Harding underscored to need for investors to ensure the alignment of interests.
He says having the best project and the best financing does not necessarily mean the partnership for projects can happen. Privatizing can often be a revenue shared set up while making the sector profitable within a given timeframe, including the reduction of the cost of operations. It’s this kind of viability and returns that make up a greater share of the interests, but Harding says sometimes governments frown upon businesses looking to make profits and benefiting from the same said projects that assist in their businesses growing, despite its potential to provide greater employment opportunities to its residents. He says if a combination of interests and priorities are not aligned, investors and companies are less likely to pursue business ventures after such experiences, even when the government was designed not to have any risk in the plan, it will simply not happen.
Harding says in the end, the aim is to “not lose our investors’ money, and to make some sort of risk-adjusted-return while hopefully doing some kind of good”. He adds that where the disconnect happens often is in the mindset. He says as single players entering a room, knowing the mindset of politicians helps ascertain how the approach will be taken, while informing the framework on having some commonalities of what we are all aligned around.
His cure, that each government create a minister of innovation portfolio, which he sees critical for development, charged with channeling productive directions and use it as a tool for breaking the barriers and collaborating in new ways, in other words, to do something different.
By breaking barriers, clearing impediments to change advocacy is critical while educating them exchange of information and innovation.
As to how they intend to assist in combating this plague, Turner-Jones revealed plans to take a regional approach, in what they just launched, the Build Forward, a multi donor trust fund where investors can put resources in as a means of leveraging the balance of the IDB, and by making the fund larger, the portion each nation gets will increase.
She adds that civil society needs to get more engaged in government’s budgets. Citing that Jamaica recently presented a citizen budget where it was broken down simply with pie charts on where the money comes from and where it will be spent, garners interest among the average person. Often these pie charts can show that a big chunk of revenues earned often go back into public servants’ salaries and debt service.
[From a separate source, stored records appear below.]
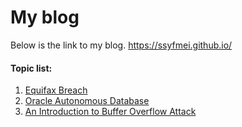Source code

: # My blog

Below is the link to my blog. 
https://ssyfmei.github.io/

#### Topic list:
1. [Equifax Breach][id1]
2. [Oracle Autonomous Database][id2]
3. [An Introduction to Buffer Overflow Attack][id3]


[id1]: https://ssyfmei.github.io/2017/11/07/Equifax/ "Equifax Breach"
[id2]: https://ssyfmei.github.io/2017/11/08/Autonomous-Database/ "Oracle Autonomous Database"
[id3]: https://ssyfmei.github.io/2017/10/07/HeapOverflow/ "An Introduction to Buffer Overflow Attack"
Turner-Jones says investors look for the viability and the services that would support returns on their capital put out. Recurring expenditures on public servant salaries, with poor service, does not auger well for competitive attractiveness.
And while this does not mean necessarily firing people, she says retention can be achieved by upscaling their tasks through digitization, as technology makes smarter and more efficient workers, while augmenting productivity.
In the end, it’s comes back to improving efficiency that citizens and investors enjoy. If we look at what simply needs improving, and governments will find there are plenty of avenues investors with the expertise can partner with in mechanizing and growing efficient economies.
The 5th Caribbean Infrastructure Forum, CARIF, will take place virtually on March 24th to the 26th via New Energy Events.